「方言は心の古里。残していきましょう」―。鹿児島県奄美市名瀬の県立奄美図書館で23日、大島地区「方言の日」関連事業のおはなし会があった。講師は「シマユムタ(方言)を伝える会」会長の鈴木るり子さん(72)が務め、奄美の昔話5作品を読み聞かせた。73人の参加者は幼少期に思いをはせたり、継承の大切さを感じたりして思い思いの時間を過ごした。
大島地区文化協会連絡協議会が2007年に定めた「方言の日」(2月18日)にちなみ開催。奄美各地では毎年、この日の前後にさまざまな活動が行われている。
宇検村生勝出身の鈴木さんは冒頭、「私のシマ(集落)では、昔話のことを『てぃき話』と言っていた」と説明。てぃき話は「むかぁし、あたんちゃんな(あったそうだ)」で始まり、「やぁーがっさ(もうこれだけ)」で終わるという。
語り手が一句語るごとに聞き手が「へぇ」と相づちを打つルールがあった時代も。また「昼にてぃき話をすると、目がはげる」「昔話は神々が現れる静寂な夜の世界につながる神聖な物語」という言い伝えも紹介した。
続いて鈴木さんは「ヒニャンガナシの伝説」「うばすて山」「真蟹(マガン)とさる」など5作品を方言で読み聞かせ、方言継承を呼び掛けた。奄美市名瀬(宇検村須古出身)の昇喜代子さん(86)も島唄で花を添えた。
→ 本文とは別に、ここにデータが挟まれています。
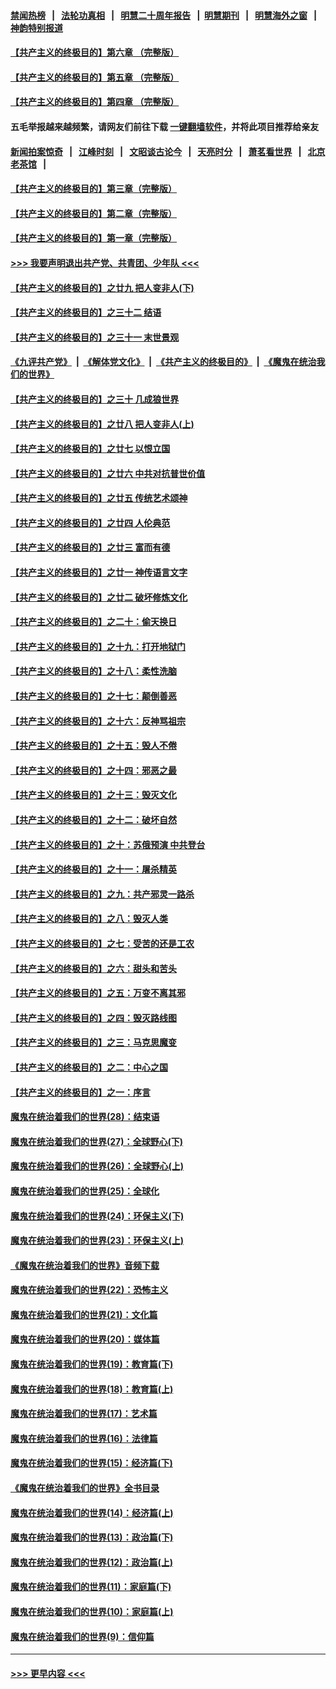 #### [禁闻热榜](热点新闻.md?=0)  &nbsp;&nbsp;|&nbsp;&nbsp; [法轮功真相](https://github.com/gfw-breaker/truth/blob/master/README.md?=0) &nbsp;&nbsp;|&nbsp;&nbsp; [明慧二十周年报告](https://github.com/gfw-breaker/mh-reports/blob/master/README.md?=0) &nbsp;&nbsp;|&nbsp;&nbsp;[明慧期刊](https://github.com/gfw-breaker/mh-qikan) &nbsp;&nbsp;|&nbsp;&nbsp; [明慧海外之窗](https://github.com/gfw-breaker/mh-news/blob/master/README.md?=0) &nbsp;&nbsp;|&nbsp;&nbsp; [神韵特别报道](https://github.com/gfw-breaker/mh-news/blob/master/shenyun.md?=0)
#### [【共产主义的终极目的】第六章 （完整版）](../pages/nsc422/n11428913.md?t=03071432) 
#### [【共产主义的终极目的】第五章 （完整版）](../pages/nsc422/n11428912.md?t=03071432) 
#### [【共产主义的终极目的】第四章 （完整版）](../pages/nsc422/n11428907.md?t=03071432) 
#### 五毛举报越来越频繁，请网友们前往下载 [一键翻墙软件](https://github.com/gfw-breaker/ssr-accounts)，并将此项目推荐给亲友
#### [新闻拍案惊奇](https://github.com/gfw-breaker/banned-news/blob/master/pages/link4.md) &nbsp;&nbsp;|&nbsp;&nbsp; [江峰时刻](https://github.com/gfw-breaker/banned-news/blob/master/pages/link4.md) &nbsp;&nbsp;|&nbsp;&nbsp; [文昭谈古论今](https://github.com/gfw-breaker/banned-news/blob/master/pages/link4.md) &nbsp;&nbsp;|&nbsp;&nbsp; [天亮时分](https://github.com/gfw-breaker/banned-news/blob/master/pages/link4.md) &nbsp;&nbsp;|&nbsp;&nbsp; [萧茗看世界](https://github.com/gfw-breaker/banned-news/blob/master/pages/link4.md) &nbsp;&nbsp;|&nbsp;&nbsp; [北京老茶馆](https://github.com/gfw-breaker/banned-news/blob/master/pages/link4.md) &nbsp;&nbsp;|&nbsp;&nbsp; 
#### [【共产主义的终极目的】第三章（完整版）](../pages/nsc422/n11428848.md?t=03071432) 
#### [【共产主义的终极目的】第二章（完整版）](../pages/nsc422/n11428831.md?t=03071432) 
#### [【共产主义的终极目的】第一章（完整版）](../pages/nsc422/n11417651.md?t=03071432) 
#### [>>> 我要声明退出共产党、共青团、少年队 <<<](https://github.com/begood0513/goodnews/blob/master/quit/letter.md) 
#### [【共产主义的终极目的】之廿九 把人变非人(下)](../pages/nsc422/n11344140.md?t=03071432) 
#### [【共产主义的终极目的】之三十二 结语](../pages/nsc422/n11360535.md?t=03071432) 
#### [【共产主义的终极目的】之三十一 末世景观](../pages/nsc422/n11351129.md?t=03071432) 
#### [《九评共产党》](https://github.com/begood0513/9ping.md/blob/master/README.md) &nbsp;|&nbsp; [《解体党文化》](../../../../jtdwh.md/blob/master/README.md)  &nbsp;|&nbsp; [《共产主义的终极目的》](../../../../gczydzjmd.md/blob/master/README.md) &nbsp;|&nbsp; [《魔鬼在统治我们的世界》](../../../../mgztzwmdsj.md/blob/master/README.md) 
#### [【共产主义的终极目的】之三十 几成狼世界](../pages/nsc422/n11348280.md?t=03071432) 
#### [【共产主义的终极目的】之廿八 把人变非人(上)](../pages/nsc422/n11340492.md?t=03071432) 
#### [【共产主义的终极目的】之廿七 以恨立国](../pages/nsc422/n11336944.md?t=03071432) 
#### [【共产主义的终极目的】之廿六 中共对抗普世价值](../pages/nsc422/n11324785.md?t=03071432) 
#### [【共产主义的终极目的】之廿五 传统艺术颂神](../pages/nsc422/n11296396.md?t=03071432) 
#### [【共产主义的终极目的】之廿四 人伦典范](../pages/nsc422/n11296397.md?t=03071432) 
#### [【共产主义的终极目的】之廿三 富而有德](../pages/nsc422/n11283598.md?t=03071432) 
#### [【共产主义的终极目的】之廿一 神传语言文字](../pages/nsc422/n11263265.md?t=03071432) 
#### [【共产主义的终极目的】之廿二 破坏修炼文化](../pages/nsc422/n11245728.md?t=03071432) 
#### [【共产主义的终极目的】之二十：偷天换日](../pages/nsc422/n11238846.md?t=03071432) 
#### [【共产主义的终极目的】之十九：打开地狱门](../pages/nsc422/n11206376.md?t=03071432) 
#### [【共产主义的终极目的】之十八：柔性洗脑](../pages/nsc422/n11199994.md?t=03071432) 
#### [【共产主义的终极目的】之十七：颠倒善恶](../pages/nsc422/n11179782.md?t=03071432) 
#### [【共产主义的终极目的】之十六：反神骂祖宗](../pages/nsc422/n11166798.md?t=03071432) 
#### [【共产主义的终极目的】之十五：毁人不倦](../pages/nsc422/n11166792.md?t=03071432) 
#### [【共产主义的终极目的】之十四：邪恶之最](../pages/nsc422/n11150249.md?t=03071432) 
#### [【共产主义的终极目的】之十三：毁灭文化](../pages/nsc422/n11135227.md?t=03071432) 
#### [【共产主义的终极目的】之十二：破坏自然](../pages/nsc422/n11135214.md?t=03071432) 
#### [【共产主义的终极目的】之十：苏俄预演 中共登台](../pages/nsc422/n11118424.md?t=03071432) 
#### [【共产主义的终极目的】之十一：屠杀精英](../pages/nsc422/n11118442.md?t=03071432) 
#### [【共产主义的终极目的】之九：共产邪灵一路杀](../pages/nsc422/n11114139.md?t=03071432) 
#### [【共产主义的终极目的】之八：毁灭人类](../pages/nsc422/n11108503.md?t=03071432) 
#### [【共产主义的终极目的】之七：受苦的还是工农](../pages/nsc422/n11101809.md?t=03071432) 
#### [【共产主义的终极目的】之六：甜头和苦头](../pages/nsc422/n11096971.md?t=03071432) 
#### [【共产主义的终极目的】之五：万变不离其邪](../pages/nsc422/n11091285.md?t=03071432) 
#### [【共产主义的终极目的】之四：毁灭路线图](../pages/nsc422/n11086284.md?t=03071432) 
#### [【共产主义的终极目的】之三：马克思魔变](../pages/nsc422/n11061941.md?t=03071432) 
#### [【共产主义的终极目的】之二：中心之国](../pages/nsc422/n11047728.md?t=03071432) 
#### [【共产主义的终极目的】之一：序言](../pages/nsc422/n11086077.md?t=03071432) 
#### [魔鬼在统治着我们的世界(28)：结束语](../pages/nsc422/n10936246.md?t=03071432) 
#### [魔鬼在统治着我们的世界(27)：全球野心(下)](../pages/nsc422/n10928319.md?t=03071432) 
#### [魔鬼在统治着我们的世界(26)：全球野心(上)](../pages/nsc422/n10900318.md?t=03071432) 
#### [魔鬼在统治着我们的世界(25)：全球化](../pages/nsc422/n10788205.md?t=03071432) 
#### [魔鬼在统治着我们的世界(24)：环保主义(下)](../pages/nsc422/n10695307.md?t=03071432) 
#### [魔鬼在统治着我们的世界(23)：环保主义(上)](../pages/nsc422/n10688613.md?t=03071432) 
#### [《魔鬼在统治着我们的世界》音频下载](../pages/nsc422/n10635553.md?t=03071432) 
#### [魔鬼在统治着我们的世界(22)：恐怖主义](../pages/nsc422/n10614727.md?t=03071432) 
#### [魔鬼在统治着我们的世界(21)：文化篇](../pages/nsc422/n10597706.md?t=03071432) 
#### [魔鬼在统治着我们的世界(20)：媒体篇](../pages/nsc422/n10586579.md?t=03071432) 
#### [魔鬼在统治着我们的世界(19)：教育篇(下)](../pages/nsc422/n10564808.md?t=03071432) 
#### [魔鬼在统治着我们的世界(18)：教育篇(上)](../pages/nsc422/n10526970.md?t=03071432) 
#### [魔鬼在统治着我们的世界(17)：艺术篇](../pages/nsc422/n10499093.md?t=03071432) 
#### [魔鬼在统治着我们的世界(16)：法律篇](../pages/nsc422/n10485969.md?t=03071432) 
#### [魔鬼在统治着我们的世界(15)：经济篇(下)](../pages/nsc422/n10469975.md?t=03071432) 
#### [《魔鬼在统治着我们的世界》全书目录](../pages/nsc422/n10464261.md?t=03071432) 
#### [魔鬼在统治着我们的世界(14)：经济篇(上)](../pages/nsc422/n10457370.md?t=03071432) 
#### [魔鬼在统治着我们的世界(13)：政治篇(下)](../pages/nsc422/n10448270.md?t=03071432) 
#### [魔鬼在统治着我们的世界(12)：政治篇(上)](../pages/nsc422/n10444576.md?t=03071432) 
#### [魔鬼在统治着我们的世界(11)：家庭篇(下)](../pages/nsc422/n10440961.md?t=03071432) 
#### [魔鬼在统治着我们的世界(10)：家庭篇(上)](../pages/nsc422/n10435448.md?t=03071432) 
#### [魔鬼在统治着我们的世界(9)：信仰篇](../pages/nsc422/n10432159.md?t=03071432) 

----
#### [ >>> 更早内容 <<< ](../indexes/nsc422-earlier.md)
奄美市名瀬(笠利町用安出身)の薗博明さん(91)は「母や祖母が使っていたシマユムタを思って目頭が熱くなり、いろいろな情景が頭を巡った。かさん(奄美大島北部)やひぎゃ(同南部)、群島各地の方言の違いも興味深い」と語った。
インターンで奄美を訪れている東京都出身で茨城大3年の野村香湖(ここ)さん(21)は「読み聞かせの内容はほぼ理解できなかったが、方言の継承の大切さを改めて感じた。祖父が使っていた江戸の言葉を思い出した」と話した。